Falou-se de mensalão? “Não vou confirmar nem vou negar as informações que você tem”, esquivou-se Vaccarezza. “Mas eu participei de uma reunião que me parecia fechada. Tinha um empresário, tinha o João Paulo. Sobre os assuntos discutidos, eu preferia não falar.” Fux também confirma a reunião. Informa, porém, que a conversa ocorreu quando o nome dele já havia sido escolhido por Dilma.
A notícia sobre a decisão da presidente chegou a Fux pelo telefone. O ministro da Justiça pediu que fosse ao gabinete dele. Fux rememora: “Aí eu, com aquela ansiedade, falei: ‘Bendita ligação!’.” Na sala de espera de Cardozo, Fux rezou por meia hora. “Quando ele abriu a porta, falou: ‘Você não vai me dar um abraço? Você é o próximo ministro do Supremo Tribunal Federal’. Foi aí que eu chorei. Extravasei.”
No julgamento do mensalão, Fux foi implacável com os réus. Acompanhou o relator Joaquim Barbosa em 99,9% dos seus votos. O comportamento deixou mensaleiros e advogados embatucados. Os condenados passaram a nutrir por ele uma raiva que contagiou Dilma. O veneno foi borrifado em notas de jornal.
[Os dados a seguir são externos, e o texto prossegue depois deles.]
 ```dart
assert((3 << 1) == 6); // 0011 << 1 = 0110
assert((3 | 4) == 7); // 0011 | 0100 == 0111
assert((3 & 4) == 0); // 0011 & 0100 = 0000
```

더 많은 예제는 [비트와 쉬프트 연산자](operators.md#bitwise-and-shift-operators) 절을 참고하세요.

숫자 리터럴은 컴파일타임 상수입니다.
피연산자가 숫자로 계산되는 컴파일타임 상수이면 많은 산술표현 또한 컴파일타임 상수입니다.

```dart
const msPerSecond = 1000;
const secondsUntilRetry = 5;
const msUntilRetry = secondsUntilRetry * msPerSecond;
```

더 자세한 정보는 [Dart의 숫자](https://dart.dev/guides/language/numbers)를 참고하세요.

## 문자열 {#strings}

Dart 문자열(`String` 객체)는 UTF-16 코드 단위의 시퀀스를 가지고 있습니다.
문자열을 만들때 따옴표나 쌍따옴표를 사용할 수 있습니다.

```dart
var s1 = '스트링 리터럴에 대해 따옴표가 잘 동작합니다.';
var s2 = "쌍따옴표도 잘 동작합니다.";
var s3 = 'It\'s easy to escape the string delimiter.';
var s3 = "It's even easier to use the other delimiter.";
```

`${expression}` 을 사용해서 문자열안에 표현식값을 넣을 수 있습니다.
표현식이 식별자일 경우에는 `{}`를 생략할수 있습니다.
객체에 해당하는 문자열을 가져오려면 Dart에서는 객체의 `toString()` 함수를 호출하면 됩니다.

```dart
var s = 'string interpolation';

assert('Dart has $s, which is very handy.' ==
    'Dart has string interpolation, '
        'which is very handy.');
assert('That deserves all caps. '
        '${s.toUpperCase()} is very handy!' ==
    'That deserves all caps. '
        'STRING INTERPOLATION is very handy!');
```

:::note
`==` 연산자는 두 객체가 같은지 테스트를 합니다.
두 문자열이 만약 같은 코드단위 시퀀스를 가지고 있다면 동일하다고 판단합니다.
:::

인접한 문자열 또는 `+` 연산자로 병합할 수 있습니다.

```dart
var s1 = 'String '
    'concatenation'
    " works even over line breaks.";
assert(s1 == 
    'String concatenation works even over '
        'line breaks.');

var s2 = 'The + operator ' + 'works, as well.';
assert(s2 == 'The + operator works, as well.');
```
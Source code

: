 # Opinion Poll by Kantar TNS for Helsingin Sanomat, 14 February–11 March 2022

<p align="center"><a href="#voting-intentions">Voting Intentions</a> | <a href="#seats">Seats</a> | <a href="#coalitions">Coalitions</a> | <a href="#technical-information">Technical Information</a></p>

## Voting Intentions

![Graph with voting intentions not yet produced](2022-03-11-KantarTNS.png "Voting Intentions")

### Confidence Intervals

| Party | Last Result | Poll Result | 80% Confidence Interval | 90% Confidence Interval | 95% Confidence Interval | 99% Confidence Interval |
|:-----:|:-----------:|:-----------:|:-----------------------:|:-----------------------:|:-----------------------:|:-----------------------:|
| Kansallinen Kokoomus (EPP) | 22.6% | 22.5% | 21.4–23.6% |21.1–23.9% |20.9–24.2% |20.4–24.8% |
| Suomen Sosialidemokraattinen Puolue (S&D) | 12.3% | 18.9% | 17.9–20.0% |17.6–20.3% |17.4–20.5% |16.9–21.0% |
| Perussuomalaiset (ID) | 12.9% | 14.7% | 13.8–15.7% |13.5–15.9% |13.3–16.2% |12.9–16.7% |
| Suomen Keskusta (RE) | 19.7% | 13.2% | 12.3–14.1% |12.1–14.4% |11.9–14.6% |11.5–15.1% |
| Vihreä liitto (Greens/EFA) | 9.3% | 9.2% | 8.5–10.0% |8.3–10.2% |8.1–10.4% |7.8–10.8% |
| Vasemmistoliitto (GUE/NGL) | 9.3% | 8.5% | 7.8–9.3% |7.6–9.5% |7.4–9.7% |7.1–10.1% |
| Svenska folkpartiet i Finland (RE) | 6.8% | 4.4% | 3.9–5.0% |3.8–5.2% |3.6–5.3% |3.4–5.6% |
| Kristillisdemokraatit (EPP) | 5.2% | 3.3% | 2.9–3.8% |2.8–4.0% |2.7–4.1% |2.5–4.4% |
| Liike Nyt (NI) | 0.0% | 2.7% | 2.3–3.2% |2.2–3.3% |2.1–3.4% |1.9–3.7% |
Na festa que se seguiu à posse de Barbosa, aquela em que Fux tocou guitarra e entoou Tim Maia, o ministro abordou o ex-deputado petista Sigmaringa Seixas. Em timbre de cobrança, queixou-se a Sigmaringa, amigo de Lula, de Dirceu e Cia., do fato de estarem “espalhando” a versão segundo a qual comprometera-se em absolver a turma do mensalão.
Presente à festa, a repórter Mônica Bergamo presenciou a cena. Puxando-a para um canto, Fux disse: “Querem me sacanear. O pau vai cantar!”. Instado a comentar o caso em termos formais, o ministro absteve-se de responder. Dias depois, procurou a repórter e se dispôs a falar.
Considerando-se tudo o que disse Fux, as palavras injetadas por Joaquim Barbosa em seu discurso de posse ganham especial relevo. Se é verdade que “nada justifica a pouco edificante busca de apoio para uma singela promoção de juiz de primeiro ou segundo grau”, também é certo que o procedimento torna-se ainda mais aviltante quando envolve a promoção de um magistrado à Suprema Corte.